**EXERCISE DATA**
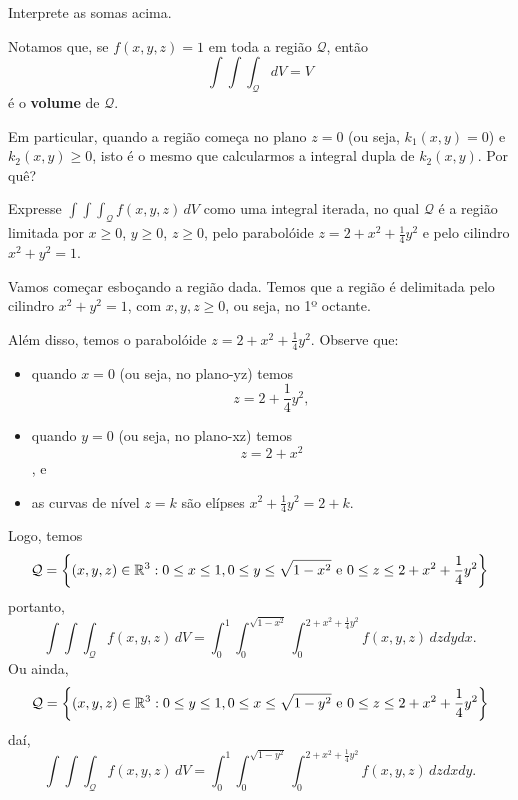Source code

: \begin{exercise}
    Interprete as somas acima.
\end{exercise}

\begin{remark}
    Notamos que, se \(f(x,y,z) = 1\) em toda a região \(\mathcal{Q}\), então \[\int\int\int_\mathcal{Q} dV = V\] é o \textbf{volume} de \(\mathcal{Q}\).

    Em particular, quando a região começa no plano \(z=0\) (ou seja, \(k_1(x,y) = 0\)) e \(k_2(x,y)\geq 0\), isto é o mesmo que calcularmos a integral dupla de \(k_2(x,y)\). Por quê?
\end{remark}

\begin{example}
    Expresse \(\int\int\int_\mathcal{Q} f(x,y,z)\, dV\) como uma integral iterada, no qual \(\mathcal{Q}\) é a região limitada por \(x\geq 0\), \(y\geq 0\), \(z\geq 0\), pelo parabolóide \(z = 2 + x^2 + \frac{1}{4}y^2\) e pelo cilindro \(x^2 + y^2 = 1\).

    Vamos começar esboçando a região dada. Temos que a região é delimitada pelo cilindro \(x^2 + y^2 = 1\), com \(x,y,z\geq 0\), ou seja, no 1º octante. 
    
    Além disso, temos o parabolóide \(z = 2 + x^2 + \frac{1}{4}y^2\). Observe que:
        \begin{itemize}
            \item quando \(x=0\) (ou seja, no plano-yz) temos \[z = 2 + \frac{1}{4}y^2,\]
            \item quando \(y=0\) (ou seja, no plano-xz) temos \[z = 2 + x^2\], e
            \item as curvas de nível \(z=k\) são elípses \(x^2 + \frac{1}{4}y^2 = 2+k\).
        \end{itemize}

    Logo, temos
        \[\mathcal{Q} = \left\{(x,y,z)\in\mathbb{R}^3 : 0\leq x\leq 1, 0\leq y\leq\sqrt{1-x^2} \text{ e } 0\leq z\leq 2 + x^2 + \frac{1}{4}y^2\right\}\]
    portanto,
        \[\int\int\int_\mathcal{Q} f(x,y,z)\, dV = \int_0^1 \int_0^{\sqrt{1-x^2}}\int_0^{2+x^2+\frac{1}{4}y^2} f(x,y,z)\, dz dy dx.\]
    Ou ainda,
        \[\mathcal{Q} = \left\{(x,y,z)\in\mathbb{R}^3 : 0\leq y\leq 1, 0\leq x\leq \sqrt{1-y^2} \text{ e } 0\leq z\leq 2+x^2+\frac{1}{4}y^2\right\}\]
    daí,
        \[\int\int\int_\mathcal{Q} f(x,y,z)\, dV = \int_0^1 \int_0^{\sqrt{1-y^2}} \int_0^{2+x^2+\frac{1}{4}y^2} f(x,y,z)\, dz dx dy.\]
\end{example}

**WHAT THE TASK ASKS**
Only the text of the listing above is copied, exactly as written; its pictures are dropped.

**TASK RESULT**
Source code

: \begin{exercise}
    Interprete as somas acima.
\end{exercise}

\begin{remark}
    Notamos que, se \(f(x,y,z) = 1\) em toda a região \(\mathcal{Q}\), então \[\int\int\int_\mathcal{Q} dV = V\] é o \textbf{volume} de \(\mathcal{Q}\).

    Em particular, quando a região começa no plano \(z=0\) (ou seja, \(k_1(x,y) = 0\)) e \(k_2(x,y)\geq 0\), isto é o mesmo que calcularmos a integral dupla de \(k_2(x,y)\). Por quê?
\end{remark}

\begin{example}
    Expresse \(\int\int\int_\mathcal{Q} f(x,y,z)\, dV\) como uma integral iterada, no qual \(\mathcal{Q}\) é a região limitada por \(x\geq 0\), \(y\geq 0\), \(z\geq 0\), pelo parabolóide \(z = 2 + x^2 + \frac{1}{4}y^2\) e pelo cilindro \(x^2 + y^2 = 1\).

    Vamos começar esboçando a região dada. Temos que a região é delimitada pelo cilindro \(x^2 + y^2 = 1\), com \(x,y,z\geq 0\), ou seja, no 1º octante. 
    
    Além disso, temos o parabolóide \(z = 2 + x^2 + \frac{1}{4}y^2\). Observe que:
        \begin{itemize}
            \item quando \(x=0\) (ou seja, no plano-yz) temos \[z = 2 + \frac{1}{4}y^2,\]
            \item quando \(y=0\) (ou seja, no plano-xz) temos \[z = 2 + x^2\], e
            \item as curvas de nível \(z=k\) são elípses \(x^2 + \frac{1}{4}y^2 = 2+k\).
        \end{itemize}

    Logo, temos
        \[\mathcal{Q} = \left\{(x,y,z)\in\mathbb{R}^3 : 0\leq x\leq 1, 0\leq y\leq\sqrt{1-x^2} \text{ e } 0\leq z\leq 2 + x^2 + \frac{1}{4}y^2\right\}\]
    portanto,
        \[\int\int\int_\mathcal{Q} f(x,y,z)\, dV = \int_0^1 \int_0^{\sqrt{1-x^2}}\int_0^{2+x^2+\frac{1}{4}y^2} f(x,y,z)\, dz dy dx.\]
    Ou ainda,
        \[\mathcal{Q} = \left\{(x,y,z)\in\mathbb{R}^3 : 0\leq y\leq 1, 0\leq x\leq \sqrt{1-y^2} \text{ e } 0\leq z\leq 2+x^2+\frac{1}{4}y^2\right\}\]
    daí,
        \[\int\int\int_\mathcal{Q} f(x,y,z)\, dV = \int_0^1 \int_0^{\sqrt{1-y^2}} \int_0^{2+x^2+\frac{1}{4}y^2} f(x,y,z)\, dz dx dy.\]
\end{example}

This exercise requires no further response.